Esse otimismo inveterado, aviltante das almas, encontrou uma expressão graciosa na canção francesa "Tudo vai muito bem, senhora Marquesa", cuja tradução, em parte, abaixo reproduzimos. Nela fica patente a insensatez que há no otimismo a todo preço. Serve até de teste: se, ao lê-la, o leitor a considerar simplesmente engraçada, e não se sentir propenso a analisar a alta lição que ela contém, é sinal de que pelo menos a ponta da asa do otimismo contemporâneo o roçou.

* * *

Ausente há quinze dias de seu castelo, a Marquesa telefona para seu mordomo pedindo notícias, e dele recebe a seguinte resposta:

"Tudo vai muito bem. senhora Marquesa,

Tudo vai muito bem, tudo vai muito bem!

Entretanto é preciso, é preciso que eu vos diga,

Há um nadinha a deplorar,

Um incidente, uma bobagem,

A morte de vossa égua cinza.

Mas, fora isso, senhora Marquesa,

Tudo vai muito bem, tudo vai muito bem. (...)"

E nesse tom otimista prossegue a poética conversa telefônica, no decorrer da qual a Marquesa vai sendo informada, por etapas, dos "nadinhas" que ocorreram em sua ausência: a égua "morreu no incêndio que destruiu todos os estábulos", e "os estábulos se incendiaram porque o castelo estava em chamas". Até que, quase a desmaiar, ela implora um relato completo do sucedido.
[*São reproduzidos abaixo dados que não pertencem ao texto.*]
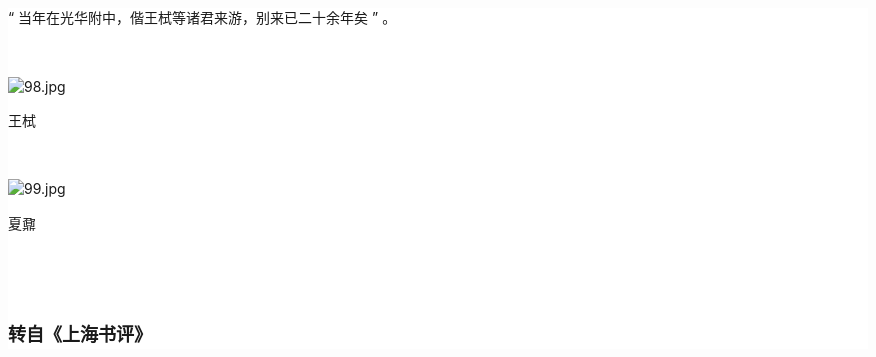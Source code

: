    “
  </span>
  <span class="s1">
   当年在光华附中，偕王栻等诸君来游，别来已二十余年矣
  </span>
  <span class="s2">
   ”
  </span>
  <span class="s1">
   。
  </span>
 </p>
 <p class="p1">
  <span class="s1">
  </span>
  <br/>
 </p>
 <p class="p3">
  <span class="s1">
   <img alt="98.jpg" border="0" height="411" src="/medias/contents/5300/98.jpg" width="300"/>
  </span>
 </p>
 <p class="p2">
  <span class="s1">
   王栻
  </span>
 </p>
 <p class="p1">
  <span class="s1">
  </span>
  <br/>
 </p>
 <p class="p3">
  <span class="s1">
   <img alt="99.jpg" border="0" height="450" src="/medias/contents/5300/99.jpg" width="450"/>
  </span>
 </p>
 <p class="p2">
  <span class="s1">
   夏鼐
  </span>
 </p>
 <p class="p1">
  <span class="s1">
  </span>
  <br/>
 </p>
 <p class="p1">
  <b>
   <font size="4">
    <span class="s1">
    </span>
    <br/>
   </font>
  </b>
 </p>
 <p class="p2">
  <span class="s1">
   <b>
    <font size="4">
     转自《上海书评》
    </font>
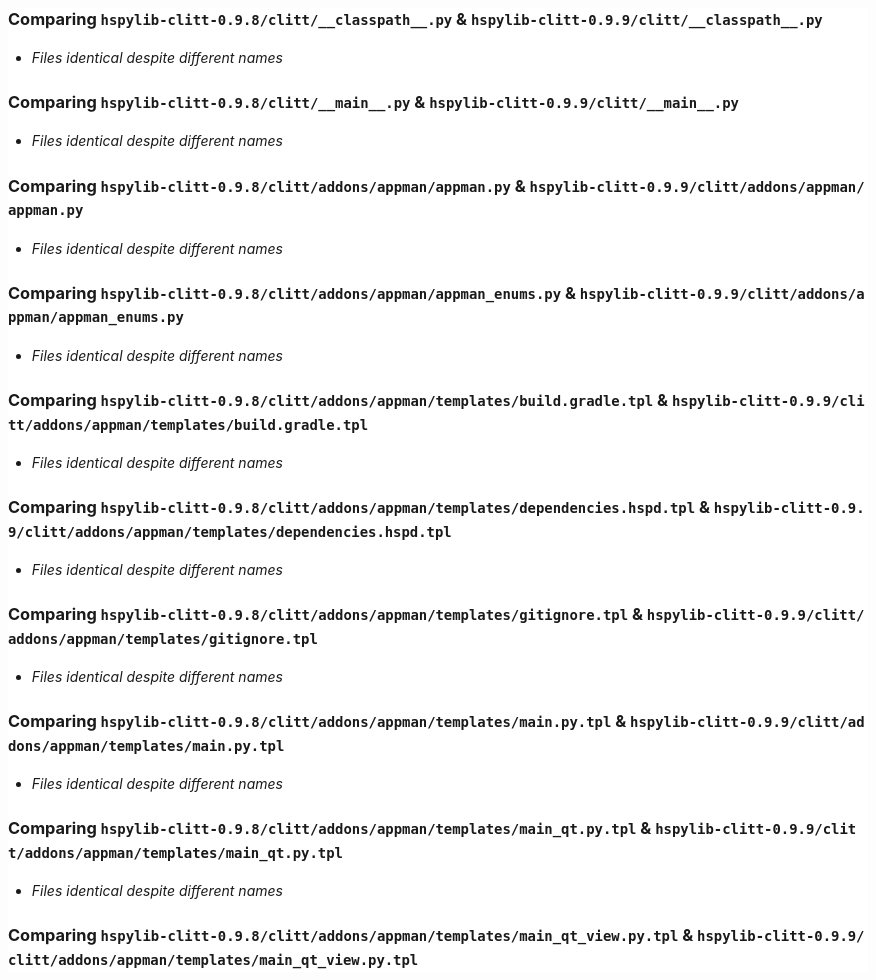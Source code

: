 ### Comparing `hspylib-clitt-0.9.8/clitt/__classpath__.py` & `hspylib-clitt-0.9.9/clitt/__classpath__.py`

 * *Files identical despite different names*

### Comparing `hspylib-clitt-0.9.8/clitt/__main__.py` & `hspylib-clitt-0.9.9/clitt/__main__.py`

 * *Files identical despite different names*

### Comparing `hspylib-clitt-0.9.8/clitt/addons/appman/appman.py` & `hspylib-clitt-0.9.9/clitt/addons/appman/appman.py`

 * *Files identical despite different names*

### Comparing `hspylib-clitt-0.9.8/clitt/addons/appman/appman_enums.py` & `hspylib-clitt-0.9.9/clitt/addons/appman/appman_enums.py`

 * *Files identical despite different names*

### Comparing `hspylib-clitt-0.9.8/clitt/addons/appman/templates/build.gradle.tpl` & `hspylib-clitt-0.9.9/clitt/addons/appman/templates/build.gradle.tpl`

 * *Files identical despite different names*

### Comparing `hspylib-clitt-0.9.8/clitt/addons/appman/templates/dependencies.hspd.tpl` & `hspylib-clitt-0.9.9/clitt/addons/appman/templates/dependencies.hspd.tpl`

 * *Files identical despite different names*

### Comparing `hspylib-clitt-0.9.8/clitt/addons/appman/templates/gitignore.tpl` & `hspylib-clitt-0.9.9/clitt/addons/appman/templates/gitignore.tpl`

 * *Files identical despite different names*

### Comparing `hspylib-clitt-0.9.8/clitt/addons/appman/templates/main.py.tpl` & `hspylib-clitt-0.9.9/clitt/addons/appman/templates/main.py.tpl`

 * *Files identical despite different names*

### Comparing `hspylib-clitt-0.9.8/clitt/addons/appman/templates/main_qt.py.tpl` & `hspylib-clitt-0.9.9/clitt/addons/appman/templates/main_qt.py.tpl`

 * *Files identical despite different names*

### Comparing `hspylib-clitt-0.9.8/clitt/addons/appman/templates/main_qt_view.py.tpl` & `hspylib-clitt-0.9.9/clitt/addons/appman/templates/main_qt_view.py.tpl`
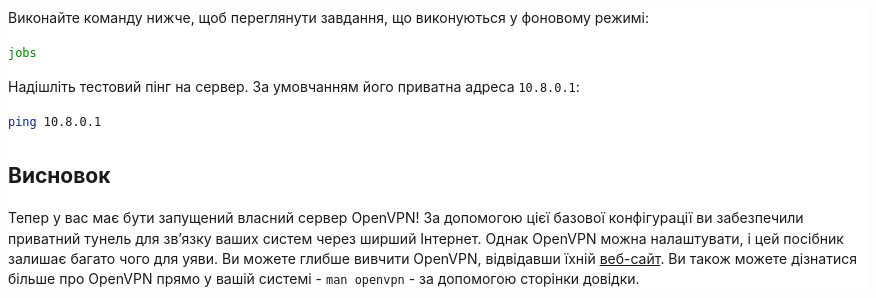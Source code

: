 Виконайте команду нижче, щоб переглянути завдання, що виконуються у фоновому режимі:

```bash
jobs
```

Надішліть тестовий пінг на сервер. За умовчанням його приватна адреса `10.8.0.1`:

```bash
ping 10.8.0.1
```

## Висновок

Тепер у вас має бути запущений власний сервер OpenVPN! За допомогою цієї базової конфігурації ви забезпечили приватний тунель для зв’язку ваших систем через ширший Інтернет. Однак OpenVPN можна налаштувати, і цей посібник залишає багато чого для уяви. Ви можете глибше вивчити OpenVPN, відвідавши їхній [веб-сайт](https://www.openvpn.net). Ви також можете дізнатися більше про OpenVPN прямо у вашій системі - `man openvpn` - за допомогою сторінки довідки.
E assim termina a poesia:

"Pois bem, eis aqui, senhora Marquesa:

Ao saber que ficara arruinado,

Logo que voltou de sua surpresa,

O senhor Marquês se suicidou.

E foi ao cair

Que ele derrubou todas as velas,

Pondo fogo a todo o castelo,

Que se consumiu de alto a baixo.

O vento soprando sobre o incêndio,

Propagou-o para o estábulo,

E foi assim que, num momento,

Viu-se morrer vossa égua.

Mas, fora isso, senhora Marquesa,

Tudo vai muito bem, tudo vai muito bem!"